1

I am trying to get the plot a simple curve in rpy2.

curve((x)) in R behaves as expected, but I cannot implement this in rpy2.

When I issue the following commands in sequence:

import rpy2.robjects as ro
R = ro.r
R.curve(R.x) 

I get the error that AttributeError: 'R' object has no attribute 'x'...

How do I access x as the vectorizing function within python? (I can issue ro.r('curve((x))') and it works as expected, but I need to be able to pass arguments from python to the curve function).

More generally, how do I plot a function curve in rpy2 ala this post: plotting function curve in R

EDIT 1

Some context:

I am trying to plot a curve of the inverse logit:

invlogit = function(x){ + exp(x)/(1 + exp(x)) }

of the linear function:

invlogit(coef(mod1)[1] + coef(mod1)[2]*x

Where coef(mod1) are the coefficients of a GLM I ran.

In R, I can do the following:

plot(outcome~survrate, data = d, ylab = "P(outcome = 1 |
survrate)", xlab = "SURVRATE: Probability of Survival after 5
Years", xaxp = c(0, 95, 19))

curve(invlogit(coef(mod1)[1] + coef(mod1)[2]*x), add = TRUE)

And I get the expected sigmoidal curve.

I python/rpy2, I get my model and coefficients:

formula = 'outcome~survrate'
mod1 = R.glm(formula=R(formula), data=r_analytical_set,   family=R('binomial(link="logit")'))
s = R.summary(mod1)
print(mod1)
print(R.summary(mod1))

Set up the plot

formula = Formula('outcome~survrate')
formula.getenvironment()['outcome'] = data.rx2('outcome')
formula.getenvironment()['survrate'] = data.rx2('survrate')
R.plot(formula, data=data, ylab = 'P(outcome =  1 | outcome)', xlab = 'SURVRATE: Probability of Survival after 5
Years", xaxp = c(0, 95, 19))

So far so good...

Then, I get my coefficients from the model:

a = R.coef(mod1)[0] 
b = R.coef(mod1)[1] 

And then try to run the curve function by passing in these arguments, all to no avail, trying such constructs as

R.curve(invlogit(a + b*R.x)) 

I've tried many others too besides this, all of which are embarrassingly weird.

First, the naive question: If term (x) in curve() is a special R designation for last environment expression, I assume I should be able to access this somehow through python/rpy2.

I understand that its representation in the curve function is a ListVector of 101 elements.
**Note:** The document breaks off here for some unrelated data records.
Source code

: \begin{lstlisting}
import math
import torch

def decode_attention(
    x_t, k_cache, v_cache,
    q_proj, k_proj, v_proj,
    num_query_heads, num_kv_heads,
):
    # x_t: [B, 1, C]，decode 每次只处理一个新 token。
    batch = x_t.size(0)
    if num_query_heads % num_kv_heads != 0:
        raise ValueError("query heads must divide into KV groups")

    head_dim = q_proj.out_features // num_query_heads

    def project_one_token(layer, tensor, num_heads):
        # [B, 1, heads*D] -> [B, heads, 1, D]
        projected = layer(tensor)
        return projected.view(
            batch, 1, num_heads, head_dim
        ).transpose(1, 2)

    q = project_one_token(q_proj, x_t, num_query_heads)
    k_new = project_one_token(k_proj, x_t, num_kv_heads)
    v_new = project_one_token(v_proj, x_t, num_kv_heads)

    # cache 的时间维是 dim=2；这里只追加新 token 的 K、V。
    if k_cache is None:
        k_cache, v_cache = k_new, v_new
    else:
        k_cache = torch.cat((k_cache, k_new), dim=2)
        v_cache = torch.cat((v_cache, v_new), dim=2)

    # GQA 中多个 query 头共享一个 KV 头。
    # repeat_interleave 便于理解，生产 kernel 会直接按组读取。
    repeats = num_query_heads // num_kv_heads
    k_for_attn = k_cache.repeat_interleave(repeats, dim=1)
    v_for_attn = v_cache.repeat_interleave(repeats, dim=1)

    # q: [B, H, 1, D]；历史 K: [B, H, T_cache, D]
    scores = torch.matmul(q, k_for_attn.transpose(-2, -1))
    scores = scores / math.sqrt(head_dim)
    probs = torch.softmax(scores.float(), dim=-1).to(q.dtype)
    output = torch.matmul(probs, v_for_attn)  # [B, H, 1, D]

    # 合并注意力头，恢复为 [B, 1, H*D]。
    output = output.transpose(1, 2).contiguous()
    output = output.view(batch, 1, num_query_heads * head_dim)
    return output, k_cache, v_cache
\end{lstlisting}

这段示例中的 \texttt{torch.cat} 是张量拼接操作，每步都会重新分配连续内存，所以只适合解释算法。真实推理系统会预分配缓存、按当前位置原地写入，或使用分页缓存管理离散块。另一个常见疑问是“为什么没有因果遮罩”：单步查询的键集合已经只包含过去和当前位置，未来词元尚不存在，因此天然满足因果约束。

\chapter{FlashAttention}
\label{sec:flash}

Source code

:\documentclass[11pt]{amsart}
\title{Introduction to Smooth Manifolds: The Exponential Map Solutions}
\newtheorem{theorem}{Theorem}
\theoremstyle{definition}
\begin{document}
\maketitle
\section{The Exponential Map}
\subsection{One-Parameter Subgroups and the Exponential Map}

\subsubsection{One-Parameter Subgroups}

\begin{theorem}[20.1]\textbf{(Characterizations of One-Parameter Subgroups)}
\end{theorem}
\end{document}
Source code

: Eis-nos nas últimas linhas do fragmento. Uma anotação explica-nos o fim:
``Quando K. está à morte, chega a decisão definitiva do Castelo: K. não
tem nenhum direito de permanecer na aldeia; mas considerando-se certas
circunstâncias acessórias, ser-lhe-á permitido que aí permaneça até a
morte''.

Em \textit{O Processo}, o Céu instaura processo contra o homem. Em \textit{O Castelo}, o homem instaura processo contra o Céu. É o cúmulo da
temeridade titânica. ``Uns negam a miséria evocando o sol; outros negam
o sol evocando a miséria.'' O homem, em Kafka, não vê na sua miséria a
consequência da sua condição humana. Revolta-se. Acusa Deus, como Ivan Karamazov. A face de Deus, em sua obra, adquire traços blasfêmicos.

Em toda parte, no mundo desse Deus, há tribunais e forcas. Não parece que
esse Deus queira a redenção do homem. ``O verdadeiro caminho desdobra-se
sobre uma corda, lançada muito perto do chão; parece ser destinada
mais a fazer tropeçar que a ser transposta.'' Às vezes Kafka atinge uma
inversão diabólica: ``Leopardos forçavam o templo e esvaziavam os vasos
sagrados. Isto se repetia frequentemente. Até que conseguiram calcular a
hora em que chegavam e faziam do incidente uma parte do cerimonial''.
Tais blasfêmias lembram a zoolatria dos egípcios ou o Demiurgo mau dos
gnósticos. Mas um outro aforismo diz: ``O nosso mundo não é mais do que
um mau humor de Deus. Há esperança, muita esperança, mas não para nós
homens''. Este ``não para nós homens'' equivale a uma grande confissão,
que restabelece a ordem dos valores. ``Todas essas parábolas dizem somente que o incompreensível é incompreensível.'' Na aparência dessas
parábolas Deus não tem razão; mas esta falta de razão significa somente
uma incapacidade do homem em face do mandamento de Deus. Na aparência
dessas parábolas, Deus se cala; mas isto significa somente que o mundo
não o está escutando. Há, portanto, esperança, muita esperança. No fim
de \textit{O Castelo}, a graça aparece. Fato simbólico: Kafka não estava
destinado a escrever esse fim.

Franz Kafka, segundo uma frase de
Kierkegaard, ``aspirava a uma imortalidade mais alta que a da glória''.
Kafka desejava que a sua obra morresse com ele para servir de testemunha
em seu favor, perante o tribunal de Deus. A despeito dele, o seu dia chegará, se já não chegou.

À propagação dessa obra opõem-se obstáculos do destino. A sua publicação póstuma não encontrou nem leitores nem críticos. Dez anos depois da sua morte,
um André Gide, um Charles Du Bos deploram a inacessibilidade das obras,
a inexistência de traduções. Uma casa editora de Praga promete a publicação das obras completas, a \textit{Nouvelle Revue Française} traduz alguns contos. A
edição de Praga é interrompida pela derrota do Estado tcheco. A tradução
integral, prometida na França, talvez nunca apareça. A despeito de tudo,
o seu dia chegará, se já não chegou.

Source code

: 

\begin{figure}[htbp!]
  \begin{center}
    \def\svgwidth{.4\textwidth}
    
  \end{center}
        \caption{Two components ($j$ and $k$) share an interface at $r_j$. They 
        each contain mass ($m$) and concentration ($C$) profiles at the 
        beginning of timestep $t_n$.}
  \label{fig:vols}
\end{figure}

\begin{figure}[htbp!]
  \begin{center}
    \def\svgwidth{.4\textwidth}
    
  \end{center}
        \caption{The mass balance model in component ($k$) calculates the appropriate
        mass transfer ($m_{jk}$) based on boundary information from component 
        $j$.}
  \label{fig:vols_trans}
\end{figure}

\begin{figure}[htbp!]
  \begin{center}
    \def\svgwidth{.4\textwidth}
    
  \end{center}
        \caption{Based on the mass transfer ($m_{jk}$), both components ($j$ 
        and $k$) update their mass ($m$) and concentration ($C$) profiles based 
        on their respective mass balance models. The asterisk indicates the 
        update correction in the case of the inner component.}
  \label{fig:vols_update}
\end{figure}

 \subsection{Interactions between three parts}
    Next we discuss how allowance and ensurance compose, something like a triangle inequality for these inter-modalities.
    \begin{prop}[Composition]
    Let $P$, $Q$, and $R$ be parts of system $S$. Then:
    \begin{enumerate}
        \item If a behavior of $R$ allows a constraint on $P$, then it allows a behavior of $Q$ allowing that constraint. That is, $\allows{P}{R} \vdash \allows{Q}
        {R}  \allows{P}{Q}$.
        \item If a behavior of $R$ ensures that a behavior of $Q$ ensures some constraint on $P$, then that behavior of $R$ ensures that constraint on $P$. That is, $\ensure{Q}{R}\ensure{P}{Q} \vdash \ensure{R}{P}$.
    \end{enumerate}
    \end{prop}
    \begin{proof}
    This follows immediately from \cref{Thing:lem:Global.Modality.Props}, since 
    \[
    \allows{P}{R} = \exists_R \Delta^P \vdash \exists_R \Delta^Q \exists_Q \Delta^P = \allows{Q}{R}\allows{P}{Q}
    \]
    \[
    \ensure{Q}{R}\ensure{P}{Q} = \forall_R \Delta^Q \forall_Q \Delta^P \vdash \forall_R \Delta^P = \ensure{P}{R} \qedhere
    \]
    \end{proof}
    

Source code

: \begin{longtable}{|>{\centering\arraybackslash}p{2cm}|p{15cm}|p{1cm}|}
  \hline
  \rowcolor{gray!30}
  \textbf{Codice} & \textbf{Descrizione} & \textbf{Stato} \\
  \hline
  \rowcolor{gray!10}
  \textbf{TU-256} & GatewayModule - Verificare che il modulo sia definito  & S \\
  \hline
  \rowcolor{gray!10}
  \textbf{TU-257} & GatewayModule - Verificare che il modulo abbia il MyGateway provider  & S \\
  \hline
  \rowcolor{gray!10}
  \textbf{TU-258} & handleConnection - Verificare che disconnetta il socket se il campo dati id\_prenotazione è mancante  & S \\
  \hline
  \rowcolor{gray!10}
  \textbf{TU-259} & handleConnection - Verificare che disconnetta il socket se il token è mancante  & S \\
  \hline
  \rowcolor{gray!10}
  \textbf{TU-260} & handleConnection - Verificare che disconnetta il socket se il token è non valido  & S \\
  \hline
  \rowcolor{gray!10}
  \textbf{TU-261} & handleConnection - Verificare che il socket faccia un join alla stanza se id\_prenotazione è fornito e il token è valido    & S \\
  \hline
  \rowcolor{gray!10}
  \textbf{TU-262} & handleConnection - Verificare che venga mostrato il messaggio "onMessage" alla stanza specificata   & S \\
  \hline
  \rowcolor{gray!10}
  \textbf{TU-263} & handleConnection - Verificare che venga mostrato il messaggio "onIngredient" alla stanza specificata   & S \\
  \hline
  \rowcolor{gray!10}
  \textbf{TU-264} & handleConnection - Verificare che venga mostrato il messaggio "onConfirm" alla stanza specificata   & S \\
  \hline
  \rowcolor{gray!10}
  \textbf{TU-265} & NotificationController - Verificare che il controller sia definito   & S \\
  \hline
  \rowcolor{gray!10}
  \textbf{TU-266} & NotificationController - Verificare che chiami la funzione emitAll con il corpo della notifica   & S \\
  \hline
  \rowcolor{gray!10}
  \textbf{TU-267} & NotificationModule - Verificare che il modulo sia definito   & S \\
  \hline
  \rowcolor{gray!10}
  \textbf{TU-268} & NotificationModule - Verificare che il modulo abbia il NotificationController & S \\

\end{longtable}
I do not follow what it means though that it "is a special R designation for last environment expression." Could someone please elaborate? If this is an object in R, should I not be able to access it through the at least the low-level interface?

Or, do I actually have to create x as a python function to represent my x, y tuples as two lists and then convert them to a ListVector for use in the function to plot its curve.

Second: Should I not be able to construct my function, invlogit(a + b*x) in python and pass it for evaluation in R's curve function?

I am grabbing invlogit from an R file by reading it in using the STAP library: from rpy2.robjects.packages import STAP.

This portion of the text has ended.